Thank you for this very informative post. I also think that the last argument you describe is the most plausible, out of a rather bad bunch, and I don't dismiss it out of hand, though I agree with your point that it could be made to justify anything whatsoever. If atrocities against civilians - even horrible ones like those the Germans committed at Lidice and Oradour - if the equivalent of these (nothing like them was in fact perpetrated by the Allies) might have shortened the war, should we have resorted to them? I think not.

Also, the justification
Originally Posted by angrysoba View Post
can be shown to have had a measurable effect on the Axis Powers' ability to wage war and which hastened the end of the war
is not adequate, let alone conclusive. In addition, it would have to be shown not merely that the Strategic Bombing Offensive shortened the War, but that it did so more effectively than any other possible use of the resources invested in it. Did killing civilians and destroying their homes shorten the war more than use of the weapons in better convoy protection, more attacks on industrial and transport infrastructure, or any one of many other possible activities might have done? That is the question, and its answer is not at all clear.

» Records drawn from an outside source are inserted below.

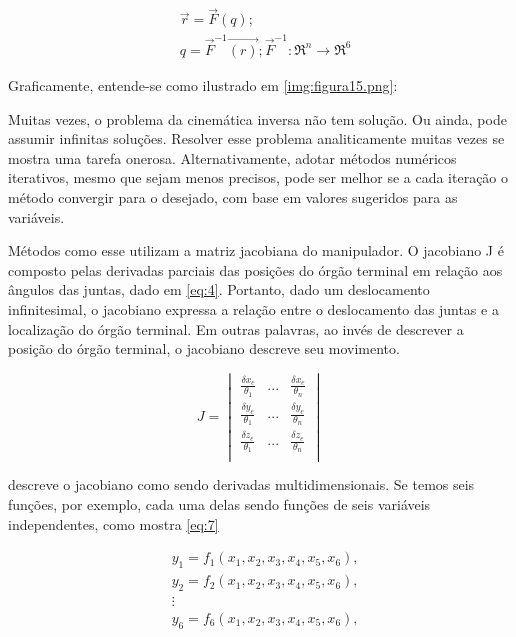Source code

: \begin{align}
	&\vec{r} = \vec{F}(q); \nonumber\\
	&q = \vec{F}^{-1}\vec{(r)}; \vec{F}^{-1} :\Re^n \rightarrow \Re^6
	\label{eq:3}
\end{align}

Graficamente, entende-se como ilustrado em \ref{img:figura15.png}:


Muitas vezes, o problema da cinemática inversa não tem solução. Ou ainda, pode assumir infinitas soluções. Resolver esse problema analiticamente muitas vezes se
mostra uma tarefa onerosa. Alternativamente, adotar métodos numéricos iterativos, mesmo
que sejam menos precisos, pode ser melhor se a cada iteração o método convergir para o
desejado, com base em valores sugeridos para as variáveis.

Métodos como esse utilizam a matriz jacobiana do manipulador. O jacobiano J é
composto pelas derivadas parciais das posições do órgão terminal em relação aos ângulos
das juntas, dado em \eqref{eq:4}. Portanto, dado um deslocamento infinitesimal, o jacobiano expressa a relação entre o deslocamento das juntas e a localização do órgão terminal. Em outras palavras, ao
invés de descrever a posição do órgão terminal, o jacobiano descreve seu movimento\cite{Nilsson2009}.

\begin{equation}
J = \begin{vmatrix}
		\displaystyle
			\frac{\delta x_e}{\theta_1} & \displaystyle ...  & \displaystyle \frac{\delta x_e}{\theta_n} \\ 
		\displaystyle
			\frac{\delta y_e}{\theta_1} & \displaystyle ...  & \displaystyle \frac{\delta y_e}{\theta_n} \\ 
		\displaystyle
			\frac{\delta z_e}{\theta_1} & \displaystyle ...  & \displaystyle \frac{\delta z_e}{\theta_n} \\ 
	\end{vmatrix} 
	\label{eq:4}
\end{equation}

 descreve o jacobiano como sendo derivadas multidimensionais. Se temos seis funções, por exemplo, cada uma delas sendo funções de seis variáveis independentes, como mostra \eqref{eq:7}

\begin{align}
	&y_1 = f_1(x_1,x_2,x_3, x_4, x_5, x_6), \nonumber\\
	&y_2 = f_2(x_1,x_2,x_3, x_4, x_5, x_6), \nonumber\\
	&\vdots \nonumber\\
	&y_6 = f_6(x_1,x_2,x_3, x_4, x_5, x_6),
	\label{eq:7}
\end{align}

Churchill's most extreme proposal in this domain is quoted in wiki.
I should be prepared to do anything [Churchill's emphasis] that would hit the enemy in a murderous place. I may certainly have to ask you to support me in using poison gas. We could drench the cities of the Ruhr and many other cities in Germany ..., We could stop all work at the flying bombs starting points.... and if we do it, let us do it one hundred per cent.— Prime Minister's personal minute to the Chiefs of Staff, 6 July 1944
This suggestion was vigorously opposed by those military and religious advisers to whom Churchill confided it. He yielded, but not on grounds of distaste for the proposed mass destruction. "I cannot make head against the parsons and the warriors at the same time," he sulked.

Wiki explains the "warriors'" very sound objections.

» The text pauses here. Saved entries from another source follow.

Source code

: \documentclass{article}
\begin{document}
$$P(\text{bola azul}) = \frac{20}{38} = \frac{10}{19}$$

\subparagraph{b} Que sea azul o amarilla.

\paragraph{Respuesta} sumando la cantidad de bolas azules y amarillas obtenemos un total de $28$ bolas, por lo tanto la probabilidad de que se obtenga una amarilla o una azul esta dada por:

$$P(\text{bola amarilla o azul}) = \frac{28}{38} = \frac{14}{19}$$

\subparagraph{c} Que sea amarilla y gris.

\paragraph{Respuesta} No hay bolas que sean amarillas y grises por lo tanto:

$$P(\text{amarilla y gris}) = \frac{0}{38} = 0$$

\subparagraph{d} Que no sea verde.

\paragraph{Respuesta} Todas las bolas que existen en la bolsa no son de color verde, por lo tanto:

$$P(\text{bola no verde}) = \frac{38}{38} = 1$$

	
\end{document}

The Chiefs of Staff ... warned that the Nazis would have no particular "difficulty in holding down the cowed German population, if they were subjected to gas attack ... "

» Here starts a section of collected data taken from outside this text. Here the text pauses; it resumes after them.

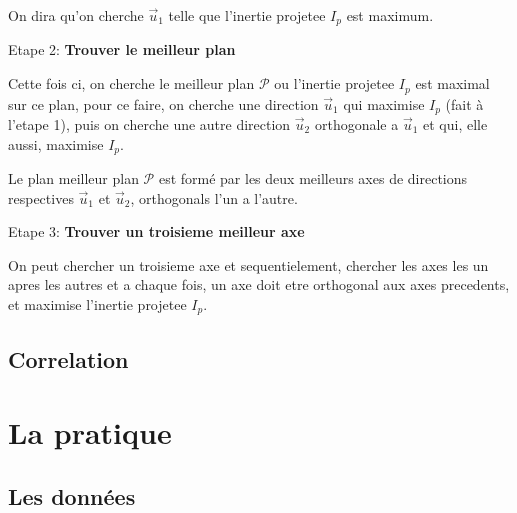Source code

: \documentclass{article}
\begin{document}
On dira qu’on cherche $\vec{u}_1$ telle que l’inertie projetee $I_p$ est maximum.

\begin{flushleft}
Etape 2: \textbf{Trouver le meilleur plan}
\end{flushleft}

Cette fois ci, on cherche le meilleur plan $\mathcal{P}$ ou l'inertie projetee $I_p$ est maximal sur ce plan, pour ce faire, on cherche une direction $\vec{u}_1$ qui maximise $I_p$ (fait à l'etape 1), puis on cherche une autre direction $\vec{u}_2$ orthogonale a $\vec{u}_1$ et qui, elle aussi, maximise $I_p$.
\newline

Le plan meilleur plan $\mathcal{P}$ est formé par les deux meilleurs axes de directions respectives $\vec{u}_1$ et $\vec{u}_2$, orthogonals l'un a l'autre.

\begin{flushleft}
Etape 3: \textbf{Trouver un troisieme meilleur axe}
\end{flushleft}

On peut chercher un troisieme axe et sequentielement, chercher les axes les un apres les autres et a chaque fois, un axe doit etre orthogonal aux axes precedents, et maximise l'inertie projetee $I_p$.

\newpage

\subsection{Correlation}


\newpage

\section{La pratique}

\subsection{Les données}
\end{document}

Of course that is so; nor did they have any greater difficulty in holding down the population when it was subjected to aerial bombing. That is what invalidated Harris's plan. So it simply did not work as proposed, and to justify it we have to say, "Well, even if it didn't do what it was meant to do, destruction on that scale (including bombing the rubble of already-devastated cities again and again) must have shortened the war one way or another." That's morally very dubious; and even if it's true (I think it is) then it's still not justifiable, even amorally, in terms of "best use of resources".

Consider this. The charge of the Light Brigade really did silence the Russian guns! That's not a conclusive argument in its favour.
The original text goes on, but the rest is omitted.